Se metió al baño con ellas y con el vestido. Cuando salió se veía más feliz que una novia. Se levantó el vestido para mostrarme sus piernas hermosas que llenaban las pantimedias perfectamente. No se veían angulosas ni se le marcaban los músculos. Yo creo que tenía más grasa en las piernas que cualquiera de las chicas del colegio. Era más femenino que yo, eso era claro; pero se veía perfecto(a). Gabriel no dejaba de acariciar la tela con sus dedos y entonces, sobre el vestido, noté un bulto, tenía una erección: mi primera erección. Además de en las películas, nunca había visto un pene parado, nunca. Así que le levanté el vestido y lo ví, como un pez enorme atrapado en la red de las medias. No era bonito, estaba feo, pero era gigantesco, hipnótico.

Gabriel me aventó y me dijo que era una puerca. Nos quedamos viendo y soltamos la carcajada. Entonces le pedí que cerrara los ojos e imaginara que yo era Julio Navarro, que imaginara un baile, una canción lejana; y la mano de Julio acariciándole el pene debajo de la ropa. No quiso hasta que lo chantajée emocionalmente: tenía puesto mi vestido, mis medias, tenía la fantasía casi completa. Sólo le faltaba que alguien se lo cogiera; y quién sabe cuántos años faltarían para que yo tuviera una verga de verdad en mis manos, para mi sola.
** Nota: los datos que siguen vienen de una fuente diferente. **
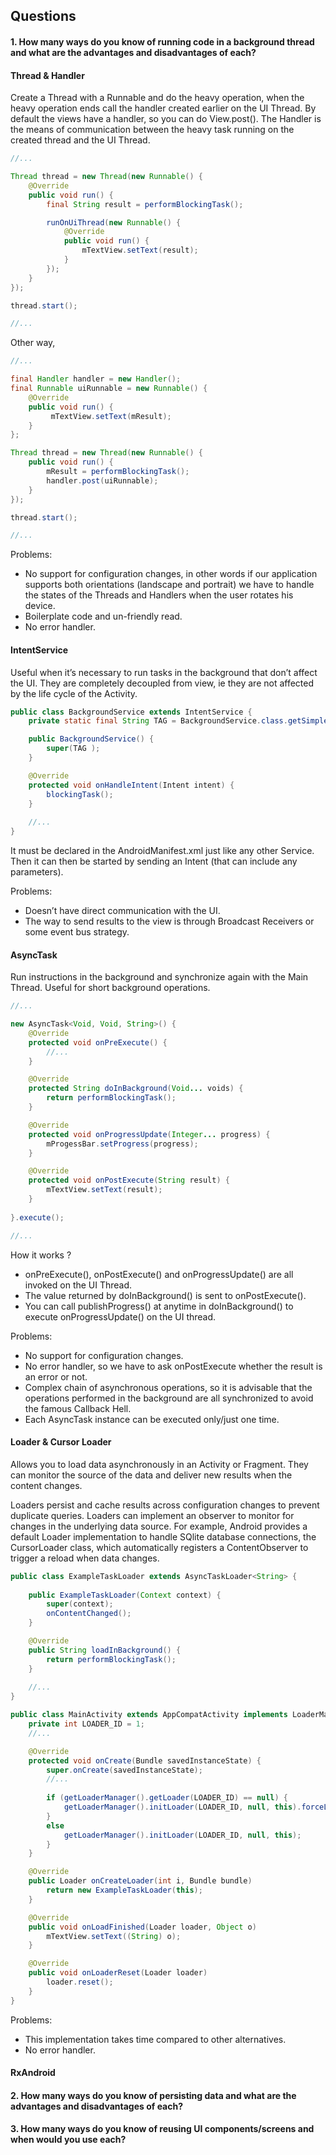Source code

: ## Questions

#### 1. How many ways do you know of running code in a background thread and what are the advantages and disadvantages of each?

#### Thread & Handler
Create a Thread with a Runnable and do the heavy operation, when the heavy operation ends call the handler created earlier on the UI Thread.
By default the views have a handler, so you can do View.post(). The Handler is the means of communication between the heavy task running on the created thread and the UI Thread.
```java
//...

Thread thread = new Thread(new Runnable() {
	@Override
	public void run() {
		final String result = performBlockingTask();

		runOnUiThread(new Runnable() {
			@Override
			public void run() {
				mTextView.setText(result);
			}
		});
	}
});

thread.start();

//...
```

Other way,

```java
//...

final Handler handler = new Handler();
final Runnable uiRunnable = new Runnable() {
	@Override
	public void run() {
		 mTextView.setText(mResult);
	}
};

Thread thread = new Thread(new Runnable() {
	public void run() {
		mResult = performBlockingTask();
		handler.post(uiRunnable);
	}
});

thread.start();

//...
```
Problems:
* No support for configuration changes, in other words if our application supports both orientations (landscape and portrait) we have to handle the states of the Threads and Handlers when the user rotates his device.
* Boilerplate code and un-friendly read.
* No error handler.

#### IntentService

Useful when it’s necessary to run tasks in the background that don’t affect the UI. They are completely decoupled from view, ie they are not affected by the life cycle of the Activity.
```java
public class BackgroundService extends IntentService {
    private static final String TAG = BackgroundService.class.getSimpleName();

    public BackgroundService() {
        super(TAG );
    }

    @Override
    protected void onHandleIntent(Intent intent) {
        blockingTask();
    }
    
    //...
}
```
It must be declared in the AndroidManifest.xml just like any other Service. Then it can then be started by sending an Intent (that can include any parameters).

Problems:
* Doesn’t have direct communication with the UI.
* The way to send results to the view is through Broadcast Receivers or some event bus strategy.

#### AsyncTask
Run instructions in the background and synchronize again with the Main Thread. Useful for short background operations.
```java
//...

new AsyncTask<Void, Void, String>() {
	@Override
	protected void onPreExecute() {
		//...
	}

	@Override
	protected String doInBackground(Void... voids) {
		return performBlockingTask();
	}

	@Override
	protected void onProgressUpdate(Integer... progress) {
		mProgessBar.setProgress(progress);
	}

	@Override
	protected void onPostExecute(String result) {
		mTextView.setText(result);
	}
   
}.execute();

//...
```
How it works ?

* onPreExecute(), onPostExecute() and onProgressUpdate() are all invoked on the UI Thread.
* The value returned by doInBackground() is sent to onPostExecute().
* You can call publishProgress() at anytime in doInBackground() to execute onProgressUpdate() on the UI thread.

Problems:

* No support for configuration changes.
* No error handler, so we have to ask onPostExecute whether the result is an error or not.
* Complex chain of asynchronous operations, so it is advisable that the operations performed in the background are all synchronized to avoid the famous Callback Hell.
* Each AsyncTask instance can be executed only/just one time.

#### Loader & Cursor Loader

Allows you to load data asynchronously in an Activity or Fragment. They can monitor the source of the data and deliver new results when the content changes.

Loaders persist and cache results across configuration changes to prevent duplicate queries.
Loaders can implement an observer to monitor for changes in the underlying data source. For example, Android provides a default Loader implementation to handle SQlite database connections, the CursorLoader class, which automatically registers a ContentObserver to trigger a reload when data changes.

```java
public class ExampleTaskLoader extends AsyncTaskLoader<String> {
  
	public ExampleTaskLoader(Context context) {
		super(context);
		onContentChanged();
	}

	@Override
	public String loadInBackground() {
		return performBlockingTask();
	}
	
	//...
}
```
```java
public class MainActivity extends AppCompatActivity implements LoaderManager.LoaderCallbacks {
	private int LOADER_ID = 1;
	//...

	@Override
	protected void onCreate(Bundle savedInstanceState) {
		super.onCreate(savedInstanceState);
		//...
		
		if (getLoaderManager().getLoader(LOADER_ID) == null) {
			getLoaderManager().initLoader(LOADER_ID, null, this).forceLoad();
		}
		else 
			getLoaderManager().initLoader(LOADER_ID, null, this);
		}
	}

	@Override
	public Loader onCreateLoader(int i, Bundle bundle) 
		return new ExampleTaskLoader(this);
	}

	@Override
	public void onLoadFinished(Loader loader, Object o) 
		mTextView.setText((String) o);
	}

	@Override
	public void onLoaderReset(Loader loader) 
		loader.reset();
	}
}
```
Problems:

* This implementation takes time compared to other alternatives.
* No error handler.

#### RxAndroid


#### 2. How many ways do you know of persisting data and what are the advantages and disadvantages of each?




#### 3. How many ways do you know of reusing UI components/screens and when would you use each?
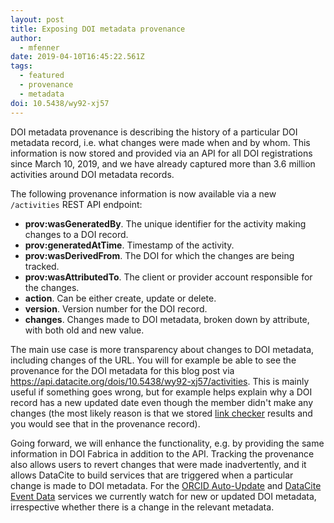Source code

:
 ```yaml
---
layout: post
title: Exposing DOI metadata provenance
author:
  - mfenner
date: 2019-04-10T16:45:22.561Z
tags:
  - featured
  - provenance
  - metadata
doi: 10.5438/wy92-xj57
---
```

DOI metadata provenance is describing the history of a particular DOI metadata record, i.e. what changes were made when and by whom. This information is now stored and provided via an API for all DOI registrations since March 10, 2019, and we have already captured more than 3.6 million activities around DOI metadata records. 

The following provenance information is now available via a new `/activities` REST API endpoint:

* **prov:wasGeneratedBy**. The unique identifier for the activity making changes to a DOI record.
* **prov:generatedAtTime**. Timestamp of the activity.
* **prov:wasDerivedFrom**. The DOI for which the changes are being tracked.
* **prov:wasAttributedTo**. The client or provider account responsible for the changes.
* **action**. Can be either create, update or delete.
* **version**. Version number for the DOI record.
* **changes**. Changes made to DOI metadata, broken down by attribute, with both old and new value.

The main use case is more transparency about changes to DOI metadata, including changes of the URL. You will for example be able to see the provenance for the DOI metadata for this blog post via https://api.datacite.org/dois/10.5438/wy92-xj57/activities. This is mainly useful if something goes wrong, but for example helps explain why a DOI record has a new updated date even though the member didn't make any changes (the most likely reason is that we stored [link checker](https://support.datacite.org/docs/link-checker) results and you would see that in the provenance record).

Going forward, we will enhance the functionality, e.g. by providing the same information in DOI Fabrica in addition to the API. Tracking the provenance also allows users to revert changes that were made inadvertently, and it allows DataCite to build services that are triggered when a particular change is made to DOI metadata. For the [ORCID Auto-Update](https://support.datacite.org/docs/how-to-activate-orcid-auto-update) and [DataCite Event Data](https://support.datacite.org/docs/eventdata-guide) services we currently watch for new or updated DOI metadata, irrespective whether there is a change in the relevant metadata.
No le quedó de otra. Se bajó las enaguas, se alisó el vestido tratando de ocultar su pene, pero se acercó a mí. Yo le metí la mano, y lo toqué y lo sobé de todas las formas en que me fue posible. Le bajé las pantimedias hasta los muslos, y sentí sus testículos tibios en mis manos. Los acaricié, me los metí en la boca.

Gabriel puso sus manos en mi cabeza y entonces tomé su pene e hice el primer sexo oral de mi vida. No sabía exactamente qué hacer, pero era emocionante y el sabor, de algún modo delicioso. Así quedó registrado en mi memoria. El olor del semen de Gabriel podría identificarlo, años después, en cualquier parte del mundo. Si me pusieran en un kleenex el suyo, el de mi marido y el tuyo, lo distinguiría de inmediato.

Quizá por instinto, me pareció natural seguirlo masturbando con una mano, mientras me sacaba el pantalón con otra. Pero Gabriel me paró en seco. «¿Qué haces, chiquita?». «No inventes Gabriel, me estoy quemando toda por dentro, estoy temblando de las ganas». Y no me dejó seguir. No quiso, no hubo manera de forzarlo. «Qué puto eres, Gabriel, de veras».